We have developed a suite of reprogramming techniques and currently have a US patent for the fastest multi-hop reprogramming protocol. One of our solutions, called Zephyr [31], is an incremental reprogramming protocol that exploits the fact that in real world scenario, the software running on the sensor nodes evolves with incremental changes to the functionality. Zephyr significantly reduces reprogramming time and energy by wirelessly transferring only the difference between the old and new versions of the software, rather than the entire new software. The wireless nodes build the new image using the difference and the old image.

Information dissemination protocols used in wireless multi-hop networks incur energy expenditure not only during the data-item dissemination phase, but also during the steady-state when no dissemination is actually being done. The need for energy expenditure in the steady state arises from transient wireless link failures, incremental node deployment, and node mobility. To ensure that all nodes are up-to-date all the time, existing dissemination protocols cause wireless nodes to periodically advertise their metadata (e.g. the version number of the data-item that the node currently has) in the steady state. Thus, the steady state energy cost increases linearly with the steady state time duration, the most dominant phase in a node’s lifetime. We have developed Varuna [32], a maintenance algorithm that incurs fixed maintenance cost, independent of the steady state duration, at the cost of slight state maintenance (and hence, memory usage) at each node.

We have designed and prototyped Aveksha [27], a hardware-software approach for tracing applications running in an embedded wireless node in a non-intrusive manner. Our approach is based on the key insight that most embedded processors have an on-chip debug module (which has traditionally been used for interactive debugging) that provides significant visibility into the internal state of the processor. We designed a debug board that interfaces with the on-chip debug module of an embedded node’s processor through the JTAG port and provides three modes of event logging and tracing: breakpoint, watchpoint, and program counter polling. Using expressive triggers that the onchip debug module supports, Aveksha can watch for, and record, a variety of programmable events of interest. A key feature of Aveksha is that the target processor does not have to be stopped during event logging (in the last two of the three modes), subject to a limit on the rate at which logged events occur. Aveksha also performs power monitoring of the embedded wireless node and, importantly, enables power consumption data to be correlated to events of interest.
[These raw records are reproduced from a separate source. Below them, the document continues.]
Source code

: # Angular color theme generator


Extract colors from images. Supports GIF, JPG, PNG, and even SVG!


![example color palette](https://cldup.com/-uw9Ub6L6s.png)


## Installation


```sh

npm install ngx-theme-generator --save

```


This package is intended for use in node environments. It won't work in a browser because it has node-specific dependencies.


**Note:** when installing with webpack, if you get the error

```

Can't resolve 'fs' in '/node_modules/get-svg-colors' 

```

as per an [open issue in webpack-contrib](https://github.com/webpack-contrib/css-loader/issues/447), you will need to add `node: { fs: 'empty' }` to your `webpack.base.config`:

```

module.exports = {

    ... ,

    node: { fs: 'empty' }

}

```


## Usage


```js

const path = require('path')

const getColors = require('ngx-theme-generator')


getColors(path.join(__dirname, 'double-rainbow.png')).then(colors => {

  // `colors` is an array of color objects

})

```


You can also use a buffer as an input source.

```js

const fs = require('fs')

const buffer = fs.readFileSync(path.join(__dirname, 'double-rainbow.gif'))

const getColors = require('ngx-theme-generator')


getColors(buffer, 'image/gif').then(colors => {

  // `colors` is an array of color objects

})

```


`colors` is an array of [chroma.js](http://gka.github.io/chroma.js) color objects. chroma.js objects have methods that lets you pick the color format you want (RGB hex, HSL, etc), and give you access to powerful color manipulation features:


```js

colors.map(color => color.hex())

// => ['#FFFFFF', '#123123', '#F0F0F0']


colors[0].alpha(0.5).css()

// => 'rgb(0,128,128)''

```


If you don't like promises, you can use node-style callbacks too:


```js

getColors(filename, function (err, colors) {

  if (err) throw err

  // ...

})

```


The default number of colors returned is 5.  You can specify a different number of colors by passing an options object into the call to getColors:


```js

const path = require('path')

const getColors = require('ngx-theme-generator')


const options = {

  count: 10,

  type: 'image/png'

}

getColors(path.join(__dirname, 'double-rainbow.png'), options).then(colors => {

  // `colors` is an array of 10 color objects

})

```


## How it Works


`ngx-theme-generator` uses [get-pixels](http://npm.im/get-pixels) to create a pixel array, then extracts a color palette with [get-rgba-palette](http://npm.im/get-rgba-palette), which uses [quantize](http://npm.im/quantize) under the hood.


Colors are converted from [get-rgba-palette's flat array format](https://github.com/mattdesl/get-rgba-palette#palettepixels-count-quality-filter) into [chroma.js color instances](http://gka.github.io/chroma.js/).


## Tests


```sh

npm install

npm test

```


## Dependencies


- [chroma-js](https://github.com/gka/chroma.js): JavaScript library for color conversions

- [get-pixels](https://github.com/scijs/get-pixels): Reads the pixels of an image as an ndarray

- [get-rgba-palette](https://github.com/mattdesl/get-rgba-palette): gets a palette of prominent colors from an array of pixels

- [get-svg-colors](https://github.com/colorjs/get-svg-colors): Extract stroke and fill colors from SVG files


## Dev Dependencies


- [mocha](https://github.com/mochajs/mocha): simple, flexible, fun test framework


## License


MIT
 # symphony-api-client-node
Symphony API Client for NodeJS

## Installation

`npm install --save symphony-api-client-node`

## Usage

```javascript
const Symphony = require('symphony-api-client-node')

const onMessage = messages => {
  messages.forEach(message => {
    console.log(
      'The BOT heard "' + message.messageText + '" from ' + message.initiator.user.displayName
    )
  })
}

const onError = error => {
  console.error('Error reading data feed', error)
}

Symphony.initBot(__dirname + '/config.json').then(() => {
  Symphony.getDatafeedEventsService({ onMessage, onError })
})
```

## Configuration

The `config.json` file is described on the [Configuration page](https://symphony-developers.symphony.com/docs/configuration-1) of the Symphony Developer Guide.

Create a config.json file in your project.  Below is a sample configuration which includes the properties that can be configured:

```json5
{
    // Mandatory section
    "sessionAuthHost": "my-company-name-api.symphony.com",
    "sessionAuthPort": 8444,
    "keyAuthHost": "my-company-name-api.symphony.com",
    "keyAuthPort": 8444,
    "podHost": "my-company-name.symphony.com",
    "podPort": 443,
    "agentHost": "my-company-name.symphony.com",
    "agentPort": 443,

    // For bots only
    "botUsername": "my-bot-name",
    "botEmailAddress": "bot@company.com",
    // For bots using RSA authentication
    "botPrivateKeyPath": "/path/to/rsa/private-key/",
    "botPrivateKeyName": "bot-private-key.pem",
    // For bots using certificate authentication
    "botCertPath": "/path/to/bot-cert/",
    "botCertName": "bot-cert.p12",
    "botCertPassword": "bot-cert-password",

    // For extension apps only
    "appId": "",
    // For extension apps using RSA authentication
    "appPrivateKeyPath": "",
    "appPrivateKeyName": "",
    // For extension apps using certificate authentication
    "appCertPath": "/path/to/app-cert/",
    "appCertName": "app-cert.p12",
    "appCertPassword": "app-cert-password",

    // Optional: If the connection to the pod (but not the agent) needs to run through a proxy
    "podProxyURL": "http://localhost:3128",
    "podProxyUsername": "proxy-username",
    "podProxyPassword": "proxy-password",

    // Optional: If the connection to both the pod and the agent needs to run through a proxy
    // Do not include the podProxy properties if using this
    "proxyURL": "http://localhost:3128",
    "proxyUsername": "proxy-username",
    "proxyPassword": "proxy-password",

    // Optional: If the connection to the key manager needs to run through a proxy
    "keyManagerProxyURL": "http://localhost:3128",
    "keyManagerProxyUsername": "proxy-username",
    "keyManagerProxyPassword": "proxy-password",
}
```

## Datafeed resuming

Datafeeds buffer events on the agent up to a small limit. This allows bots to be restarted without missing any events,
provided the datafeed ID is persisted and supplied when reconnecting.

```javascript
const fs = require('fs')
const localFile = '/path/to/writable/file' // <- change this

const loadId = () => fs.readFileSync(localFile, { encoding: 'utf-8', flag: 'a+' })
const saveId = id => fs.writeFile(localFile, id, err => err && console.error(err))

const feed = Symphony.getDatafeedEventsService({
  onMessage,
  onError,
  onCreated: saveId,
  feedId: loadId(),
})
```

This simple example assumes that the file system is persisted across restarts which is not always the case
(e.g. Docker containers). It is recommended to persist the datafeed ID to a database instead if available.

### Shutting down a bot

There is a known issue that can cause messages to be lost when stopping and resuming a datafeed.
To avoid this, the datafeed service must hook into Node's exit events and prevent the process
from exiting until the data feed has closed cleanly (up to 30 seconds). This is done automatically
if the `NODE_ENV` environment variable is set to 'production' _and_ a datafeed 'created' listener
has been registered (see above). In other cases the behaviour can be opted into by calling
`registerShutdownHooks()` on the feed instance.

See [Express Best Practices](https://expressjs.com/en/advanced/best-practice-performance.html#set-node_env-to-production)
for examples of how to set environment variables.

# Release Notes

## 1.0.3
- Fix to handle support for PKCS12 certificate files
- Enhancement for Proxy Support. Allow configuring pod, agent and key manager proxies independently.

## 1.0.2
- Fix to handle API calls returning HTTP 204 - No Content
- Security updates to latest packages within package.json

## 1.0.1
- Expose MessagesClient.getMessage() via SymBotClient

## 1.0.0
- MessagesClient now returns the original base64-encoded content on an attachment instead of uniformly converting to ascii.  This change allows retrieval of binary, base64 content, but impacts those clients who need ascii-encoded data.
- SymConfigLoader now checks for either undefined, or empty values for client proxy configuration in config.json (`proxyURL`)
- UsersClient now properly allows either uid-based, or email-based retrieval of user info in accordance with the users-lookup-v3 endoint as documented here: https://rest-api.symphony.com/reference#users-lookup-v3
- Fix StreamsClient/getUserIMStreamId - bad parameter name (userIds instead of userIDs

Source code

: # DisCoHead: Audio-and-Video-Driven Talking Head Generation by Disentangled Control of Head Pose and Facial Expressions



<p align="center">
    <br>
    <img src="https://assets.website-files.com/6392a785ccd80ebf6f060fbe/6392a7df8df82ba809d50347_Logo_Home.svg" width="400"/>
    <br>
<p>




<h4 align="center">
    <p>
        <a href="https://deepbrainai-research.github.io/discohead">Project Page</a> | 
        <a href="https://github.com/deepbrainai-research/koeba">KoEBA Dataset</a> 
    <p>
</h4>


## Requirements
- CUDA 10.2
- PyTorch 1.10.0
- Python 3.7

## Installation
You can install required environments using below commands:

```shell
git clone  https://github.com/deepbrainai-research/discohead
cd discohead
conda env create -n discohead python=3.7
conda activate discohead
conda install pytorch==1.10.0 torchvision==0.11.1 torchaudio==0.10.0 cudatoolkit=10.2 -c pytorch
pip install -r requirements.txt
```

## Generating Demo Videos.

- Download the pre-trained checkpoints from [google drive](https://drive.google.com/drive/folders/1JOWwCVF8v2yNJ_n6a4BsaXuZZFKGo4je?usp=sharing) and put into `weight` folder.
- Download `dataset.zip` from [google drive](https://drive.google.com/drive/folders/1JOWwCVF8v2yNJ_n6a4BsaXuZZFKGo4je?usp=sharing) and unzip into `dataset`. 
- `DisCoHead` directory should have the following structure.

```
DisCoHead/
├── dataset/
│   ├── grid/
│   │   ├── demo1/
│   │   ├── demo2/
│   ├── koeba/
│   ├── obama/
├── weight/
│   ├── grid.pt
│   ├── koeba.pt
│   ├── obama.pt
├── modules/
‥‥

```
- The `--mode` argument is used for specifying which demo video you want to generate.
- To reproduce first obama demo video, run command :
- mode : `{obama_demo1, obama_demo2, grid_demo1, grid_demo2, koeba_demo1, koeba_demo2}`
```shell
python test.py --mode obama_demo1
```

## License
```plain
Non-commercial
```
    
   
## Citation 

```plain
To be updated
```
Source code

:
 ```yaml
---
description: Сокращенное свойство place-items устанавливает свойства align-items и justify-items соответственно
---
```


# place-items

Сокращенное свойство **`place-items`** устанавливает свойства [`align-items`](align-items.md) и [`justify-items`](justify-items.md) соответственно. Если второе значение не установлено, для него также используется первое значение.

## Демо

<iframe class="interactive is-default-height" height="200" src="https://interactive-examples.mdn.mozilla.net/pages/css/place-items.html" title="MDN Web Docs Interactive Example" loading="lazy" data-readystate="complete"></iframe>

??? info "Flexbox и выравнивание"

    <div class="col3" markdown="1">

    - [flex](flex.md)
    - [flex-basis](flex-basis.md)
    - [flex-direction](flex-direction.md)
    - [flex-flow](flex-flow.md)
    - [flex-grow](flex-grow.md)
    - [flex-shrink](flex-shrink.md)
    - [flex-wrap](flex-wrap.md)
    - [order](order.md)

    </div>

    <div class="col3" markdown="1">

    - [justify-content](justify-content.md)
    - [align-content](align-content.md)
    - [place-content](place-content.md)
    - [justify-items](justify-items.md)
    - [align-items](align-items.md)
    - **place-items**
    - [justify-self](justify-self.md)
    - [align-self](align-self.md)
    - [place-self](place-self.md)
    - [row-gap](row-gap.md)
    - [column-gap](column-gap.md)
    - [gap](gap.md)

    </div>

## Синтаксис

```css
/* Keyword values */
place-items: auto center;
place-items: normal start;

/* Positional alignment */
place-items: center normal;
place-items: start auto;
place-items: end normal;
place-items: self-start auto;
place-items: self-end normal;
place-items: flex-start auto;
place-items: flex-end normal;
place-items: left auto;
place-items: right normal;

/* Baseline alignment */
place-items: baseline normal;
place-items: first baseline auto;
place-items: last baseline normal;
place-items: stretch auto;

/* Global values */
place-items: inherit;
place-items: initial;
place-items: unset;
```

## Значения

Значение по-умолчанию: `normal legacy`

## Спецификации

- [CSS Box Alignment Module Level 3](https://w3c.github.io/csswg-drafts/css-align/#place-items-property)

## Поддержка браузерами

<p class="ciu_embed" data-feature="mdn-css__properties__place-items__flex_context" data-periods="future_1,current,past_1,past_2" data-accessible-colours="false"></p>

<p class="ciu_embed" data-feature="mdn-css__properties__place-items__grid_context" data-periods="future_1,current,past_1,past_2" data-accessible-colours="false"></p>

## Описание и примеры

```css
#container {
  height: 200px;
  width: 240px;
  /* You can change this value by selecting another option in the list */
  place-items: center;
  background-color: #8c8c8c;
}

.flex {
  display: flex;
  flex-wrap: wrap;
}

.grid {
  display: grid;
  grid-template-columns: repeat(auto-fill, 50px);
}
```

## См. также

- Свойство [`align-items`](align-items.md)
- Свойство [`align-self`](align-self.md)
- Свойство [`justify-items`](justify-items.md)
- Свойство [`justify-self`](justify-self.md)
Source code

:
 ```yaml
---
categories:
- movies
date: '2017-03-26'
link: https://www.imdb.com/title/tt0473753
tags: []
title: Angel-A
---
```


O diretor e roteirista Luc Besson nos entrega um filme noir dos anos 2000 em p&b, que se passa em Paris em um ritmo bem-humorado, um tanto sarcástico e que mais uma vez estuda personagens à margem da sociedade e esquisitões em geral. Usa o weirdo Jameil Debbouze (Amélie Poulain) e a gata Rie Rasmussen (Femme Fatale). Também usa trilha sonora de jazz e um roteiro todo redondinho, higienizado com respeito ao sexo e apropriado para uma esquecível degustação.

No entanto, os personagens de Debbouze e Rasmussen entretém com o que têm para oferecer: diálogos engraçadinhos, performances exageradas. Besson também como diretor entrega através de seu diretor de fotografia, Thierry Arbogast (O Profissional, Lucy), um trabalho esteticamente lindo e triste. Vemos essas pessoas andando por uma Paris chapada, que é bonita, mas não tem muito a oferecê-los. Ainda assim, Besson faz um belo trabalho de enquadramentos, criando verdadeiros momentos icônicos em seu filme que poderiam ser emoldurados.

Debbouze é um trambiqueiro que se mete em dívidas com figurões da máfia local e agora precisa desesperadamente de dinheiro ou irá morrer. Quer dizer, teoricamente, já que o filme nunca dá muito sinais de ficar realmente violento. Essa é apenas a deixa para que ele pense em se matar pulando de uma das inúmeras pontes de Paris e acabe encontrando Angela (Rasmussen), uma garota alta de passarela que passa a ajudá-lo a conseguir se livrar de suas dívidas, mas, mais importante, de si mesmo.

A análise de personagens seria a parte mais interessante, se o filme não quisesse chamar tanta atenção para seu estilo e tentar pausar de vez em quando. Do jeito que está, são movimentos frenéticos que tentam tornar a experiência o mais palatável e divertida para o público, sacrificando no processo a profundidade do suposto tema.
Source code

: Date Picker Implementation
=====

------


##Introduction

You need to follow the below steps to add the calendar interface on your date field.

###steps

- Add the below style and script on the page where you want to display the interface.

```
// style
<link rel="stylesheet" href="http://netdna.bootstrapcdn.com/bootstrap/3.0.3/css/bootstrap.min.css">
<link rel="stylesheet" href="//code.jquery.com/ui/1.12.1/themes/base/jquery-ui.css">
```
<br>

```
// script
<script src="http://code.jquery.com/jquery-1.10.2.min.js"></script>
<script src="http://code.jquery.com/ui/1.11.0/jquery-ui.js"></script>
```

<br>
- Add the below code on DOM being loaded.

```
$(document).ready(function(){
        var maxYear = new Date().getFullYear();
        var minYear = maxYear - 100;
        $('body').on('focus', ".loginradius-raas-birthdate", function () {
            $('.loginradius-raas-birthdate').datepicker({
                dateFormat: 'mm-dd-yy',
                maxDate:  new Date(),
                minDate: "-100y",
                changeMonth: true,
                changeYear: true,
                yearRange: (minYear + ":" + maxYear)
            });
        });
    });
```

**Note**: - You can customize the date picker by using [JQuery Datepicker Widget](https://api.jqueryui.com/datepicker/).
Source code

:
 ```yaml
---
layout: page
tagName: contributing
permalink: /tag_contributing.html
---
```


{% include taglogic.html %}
Aveksha is an operating system-agnostic solution. We demonstrate its functionality and performance using applications in TinyOS and in Contiki. We show that Aveksha can trace tasks and other generic events at the function and task-level granularity. We have also used Aveksha to find a subtle bug in the TinyOS low power listening protocol.

Figure 6. Aveksha’s debug board interfaced with a TI microcontroller

For the smartphone study, we have analyzed the bug reports of the two open source OSes – Android and Symbian OS and come up with a failure characterization in the different modules [33]. Our study indicates that Development tools, Web browsers, and Multimedia applications are most error-prone in both these systems. We further categorized the different types of code modifications required for the fixes. The analysis shows that 78% of errors required minor code changes, with the largest share of these coming from modifications to attribute values and conditions. Our final analysis focuses on the relation between customizability, code complexity, and reliability in Android and Symbian. We find that despite high cyclomatic complexity, the bug densities in Android and Symbian are surprisingly low. However, the support for customizability does impact the reliability of mobile OSes and there are cautionary tales for their further development.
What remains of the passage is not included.